By R. Eliot Crafton
On Wednesday, graduate and professional students at UC Davis joined graduate and professional students from 26 schools around the nation to host a “Call Congress” day in conjunction with the GradsHaveDebt2 campaign. The event was successful, with more than 850 calls to Congress made from around the country.
The purpose of the campaign, created by the National Association of Graduate-Professional Students and its members, is to educate legislators and the public about postgraduate student debt and interest rate inequality and to give voice to graduate and professional students in the student loan conversation.
Student debt in the United States has been an ever-increasing problem in recent years, and is now estimated to exceed all American credit card debt. Massive student debt hurts all Americans as it prevents students and their families from being active participants in the economy by limiting their ability to invest in major purchases like buying homes and cars, starting small businesses and starting families. Simultaneously, it creates individual challenges for students and their families who struggle to find the financial support necessary to attain a higher education degree.
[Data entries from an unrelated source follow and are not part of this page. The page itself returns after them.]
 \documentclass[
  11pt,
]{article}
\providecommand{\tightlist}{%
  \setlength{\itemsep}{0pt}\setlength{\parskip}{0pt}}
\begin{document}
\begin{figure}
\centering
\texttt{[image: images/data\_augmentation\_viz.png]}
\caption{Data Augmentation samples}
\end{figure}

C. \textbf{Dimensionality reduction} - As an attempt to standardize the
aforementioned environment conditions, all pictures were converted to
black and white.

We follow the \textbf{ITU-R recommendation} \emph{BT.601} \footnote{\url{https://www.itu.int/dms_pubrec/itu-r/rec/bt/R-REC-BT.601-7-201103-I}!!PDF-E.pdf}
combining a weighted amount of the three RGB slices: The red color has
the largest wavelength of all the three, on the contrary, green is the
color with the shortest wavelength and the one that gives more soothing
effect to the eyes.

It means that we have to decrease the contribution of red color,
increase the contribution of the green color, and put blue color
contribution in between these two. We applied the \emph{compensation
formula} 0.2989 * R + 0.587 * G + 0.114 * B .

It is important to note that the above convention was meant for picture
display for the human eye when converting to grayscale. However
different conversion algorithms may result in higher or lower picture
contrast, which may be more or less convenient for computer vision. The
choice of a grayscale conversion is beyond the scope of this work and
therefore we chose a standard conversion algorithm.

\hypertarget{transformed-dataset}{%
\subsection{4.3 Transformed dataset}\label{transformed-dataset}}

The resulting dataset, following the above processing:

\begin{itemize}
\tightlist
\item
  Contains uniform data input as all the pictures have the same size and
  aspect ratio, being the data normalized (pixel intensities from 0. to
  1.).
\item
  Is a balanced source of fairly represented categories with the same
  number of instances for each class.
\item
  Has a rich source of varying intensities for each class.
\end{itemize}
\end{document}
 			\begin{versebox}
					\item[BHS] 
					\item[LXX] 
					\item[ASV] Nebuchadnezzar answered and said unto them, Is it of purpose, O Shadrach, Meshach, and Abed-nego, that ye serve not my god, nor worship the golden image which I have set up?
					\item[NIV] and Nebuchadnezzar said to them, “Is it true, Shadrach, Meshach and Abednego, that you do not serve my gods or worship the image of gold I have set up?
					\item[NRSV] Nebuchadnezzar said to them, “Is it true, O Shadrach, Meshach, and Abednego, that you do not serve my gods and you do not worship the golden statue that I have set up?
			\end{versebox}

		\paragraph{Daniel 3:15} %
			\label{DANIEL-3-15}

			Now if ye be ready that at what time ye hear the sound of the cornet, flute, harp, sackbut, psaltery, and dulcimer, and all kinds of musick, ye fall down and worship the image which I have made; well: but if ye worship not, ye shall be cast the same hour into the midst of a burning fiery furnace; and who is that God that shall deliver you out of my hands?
Current debt levels for graduate and professional students are staggering. The average master’s student in the United States accumulates $52,000 in debt while pursuing their degree; the average doctoral student, $72,000 in debt; and the average professional student, $113,000 in debt.
Graduate and professional students have higher debt burdens, on average, than undergraduates since they often carry debt from their undergraduate studies into their graduate studies. They are also typically older than undergraduate students and no longer have parental support, and instead, they may have families of their own to support.
Despite these challenges, graduate and professional student debt has been paid little attention in the conversation about national student loan debt, and recent political efforts continue to strip away loan options for graduate and professional students, which increases their debt levels.
For example, in July 2012 graduate and professional students lost their eligibility to obtain subsidized Stafford loans. Losing the subsidy means graduate and professional students now accrue interest on their loans while pursuing their degrees, which adds $18 billion to postgraduate student debt over the next 10 years. More recently, this summer’s student loan legislation increased the interest rate cap from 6.8 to 9.5 percent on graduate Stafford loans and from 7.9 to 10.5 percent on graduate PLUS loans.
In short, graduate education continues to be more expensive at a time when we need more advanced degrees than ever. The Department of Labor Statistics estimates that jobs requiring graduate degrees will grow nearly 20 percent in the next five years. These jobs will be crucial for reinvigorating the economy and continuing America’s growth, yet, the federal government continues to send signals to American students that graduate school and debt is not important enough for its investment.
Last week, students at UCD tried to change this trajectory by speaking up about the benefits of graduate education and the financial need that graduate and professional students face. Graduate education will continue to help our nation achieve its highest potential and we ask that Congress take action to reduce graduate student debt to ensure this is possible.